*Task requirements*. Check each line of the records below and collect those holding "routes".

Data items
+ + + + + + +

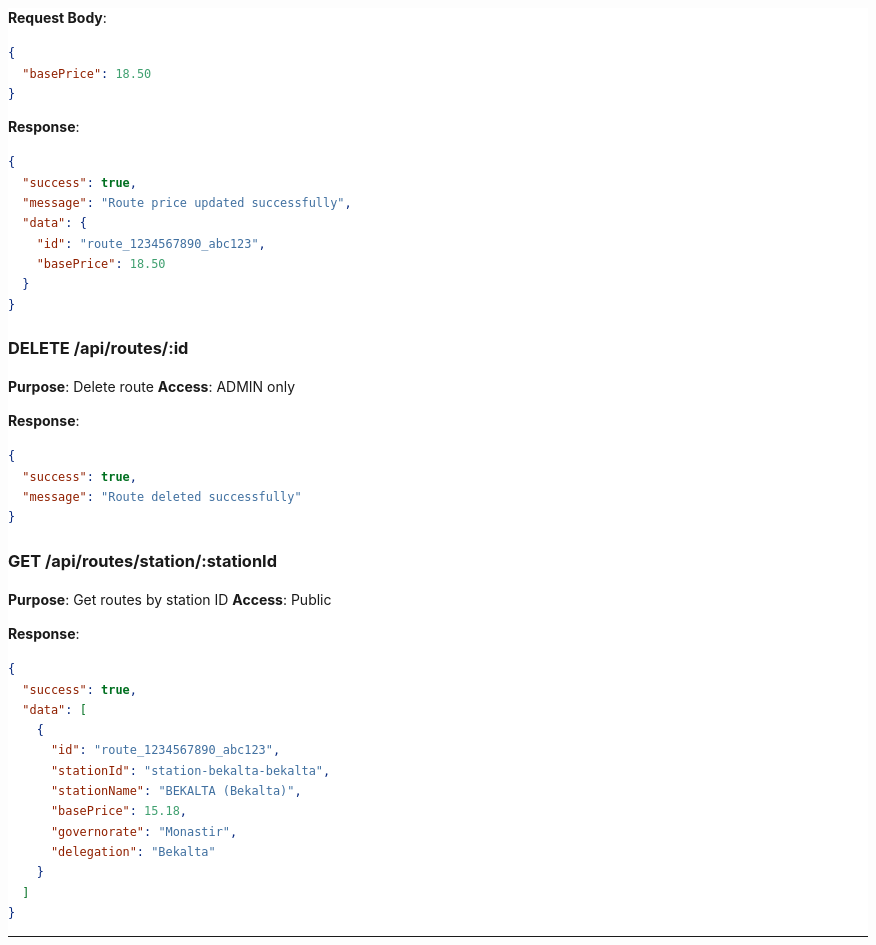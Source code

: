 **Request Body**:
```json
{
  "basePrice": 18.50
}
```

**Response**:
```json
{
  "success": true,
  "message": "Route price updated successfully",
  "data": {
    "id": "route_1234567890_abc123",
    "basePrice": 18.50
  }
}
```

### DELETE /api/routes/:id
**Purpose**: Delete route
**Access**: ADMIN only

**Response**:
```json
{
  "success": true,
  "message": "Route deleted successfully"
}
```

### GET /api/routes/station/:stationId
**Purpose**: Get routes by station ID
**Access**: Public

**Response**:
```json
{
  "success": true,
  "data": [
    {
      "id": "route_1234567890_abc123",
      "stationId": "station-bekalta-bekalta",
      "stationName": "BEKALTA (Bekalta)",
      "basePrice": 15.18,
      "governorate": "Monastir",
      "delegation": "Bekalta"
    }
  ]
}
```

---
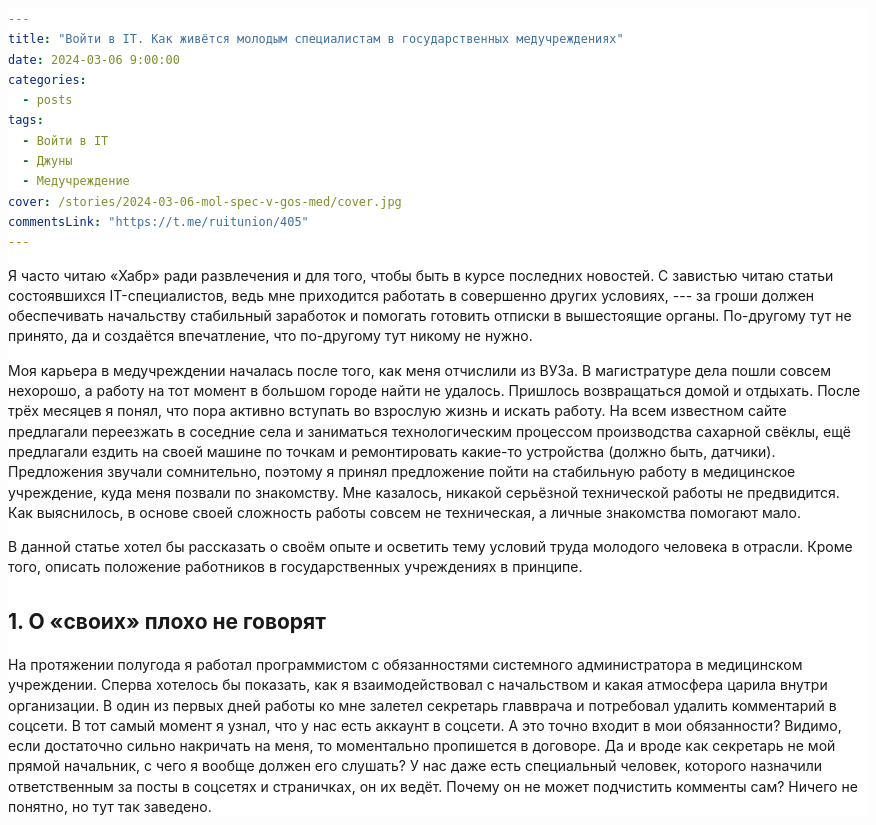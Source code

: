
 ```yaml
---
title: "Войти в IT. Как живётся молодым специалистам в государственных медучреждениях"
date: 2024-03-06 9:00:00
categories:
  - posts
tags:
  - Войти в IT
  - Джуны
  - Медучреждение
cover: /stories/2024-03-06-mol-spec-v-gos-med/cover.jpg
commentsLink: "https://t.me/ruitunion/405"
---
```


Я часто читаю «Хабр» ради развлечения и для того, чтобы быть в курсе последних
новостей. С завистью читаю статьи состоявшихся IT-специалистов, ведь мне
приходится работать в совершенно других условиях, --- за гроши должен
обеспечивать начальству стабильный заработок и помогать готовить отписки в
вышестоящие органы. По-другому тут не принято, да и создаётся впечатление, что
по-другому тут никому не нужно.

Моя карьера в медучреждении началась после того, как меня отчислили из ВУЗа. В
магистратуре дела пошли совсем нехорошо, а работу на тот момент в большом городе
найти не удалось. Пришлось возвращаться домой и отдыхать. После трёх месяцев я
понял, что пора активно вступать во взрослую жизнь и искать работу. На всем
известном сайте предлагали переезжать в соседние села и заниматься
технологическим процессом производства сахарной свёклы, ещё предлагали ездить на
своей машине по точкам и ремонтировать какие-то устройства (должно быть,
датчики). Предложения звучали сомнительно, поэтому я принял предложение пойти на
стабильную работу в медицинское учреждение, куда меня позвали по знакомству. Мне
казалось, никакой серьёзной технической работы не предвидится. Как выяснилось, в
основе своей сложность работы совсем не техническая, а личные знакомства
помогают мало.

В данной статье хотел бы рассказать о своём опыте и осветить тему условий труда
молодого человека в отрасли. Кроме того, описать положение работников в
государственных учреждениях в принципе.

## 1. О «своих» плохо не говорят

На протяжении полугода я работал программистом с обязанностями системного
администратора в медицинском учреждении. Сперва хотелось бы показать, как я
взаимодействовал с начальством и какая атмосфера царила внутри организации. В
один из первых дней работы ко мне залетел секретарь главврача и потребовал
удалить комментарий в соцсети. В тот самый момент я узнал, что у нас есть
аккаунт в соцсети. А это точно входит в мои обязанности? Видимо, если достаточно
сильно накричать на меня, то моментально пропишется в договоре. Да и вроде как
секретарь не мой прямой начальник, с чего я вообще должен его слушать? У нас
даже есть специальный человек, которого назначили ответственным за посты в
соцсетях и страничках, он их ведёт. Почему он не может подчистить комменты сам?
Ничего не понятно, но тут так заведено.
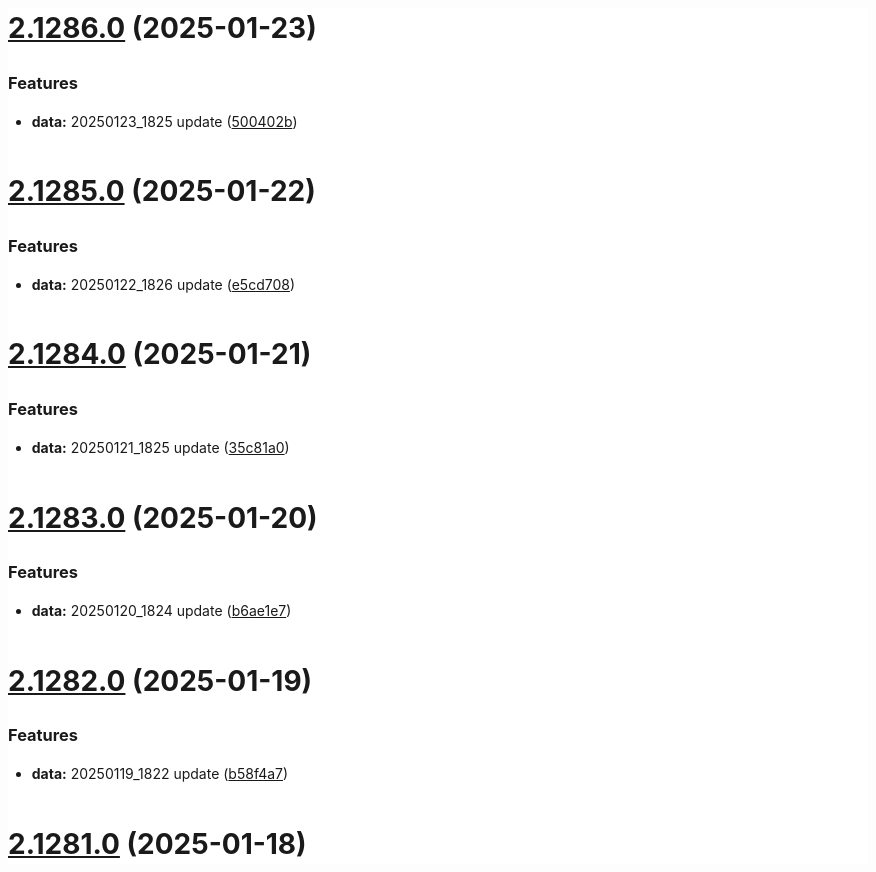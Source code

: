 # [2.1286.0](https://github.com/SocialGouv/fiches-vdd/compare/v2.1285.0...v2.1286.0) (2025-01-23)


### Features

* **data:** 20250123_1825 update ([500402b](https://github.com/SocialGouv/fiches-vdd/commit/500402bf94c6e1ef8d87d283738656eb29ea4d2a))

# [2.1285.0](https://github.com/SocialGouv/fiches-vdd/compare/v2.1284.0...v2.1285.0) (2025-01-22)


### Features

* **data:** 20250122_1826 update ([e5cd708](https://github.com/SocialGouv/fiches-vdd/commit/e5cd7080add84c5d732ad870a42a6de42e2975ed))

# [2.1284.0](https://github.com/SocialGouv/fiches-vdd/compare/v2.1283.0...v2.1284.0) (2025-01-21)


### Features

* **data:** 20250121_1825 update ([35c81a0](https://github.com/SocialGouv/fiches-vdd/commit/35c81a01141ff9afe1c10baa92a81598c07e6e93))

# [2.1283.0](https://github.com/SocialGouv/fiches-vdd/compare/v2.1282.0...v2.1283.0) (2025-01-20)


### Features

* **data:** 20250120_1824 update ([b6ae1e7](https://github.com/SocialGouv/fiches-vdd/commit/b6ae1e7d492a7fd4442a9c0083239e4f77b0fa7e))

# [2.1282.0](https://github.com/SocialGouv/fiches-vdd/compare/v2.1281.0...v2.1282.0) (2025-01-19)


### Features

* **data:** 20250119_1822 update ([b58f4a7](https://github.com/SocialGouv/fiches-vdd/commit/b58f4a72087f269060b7ec96a6ac9896041de998))

# [2.1281.0](https://github.com/SocialGouv/fiches-vdd/compare/v2.1280.0...v2.1281.0) (2025-01-18)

+ + + + + + +

*Response to the exercise*.
### DELETE /api/routes/:id
### GET /api/routes/station/:stationId
**Purpose**: Get routes by station ID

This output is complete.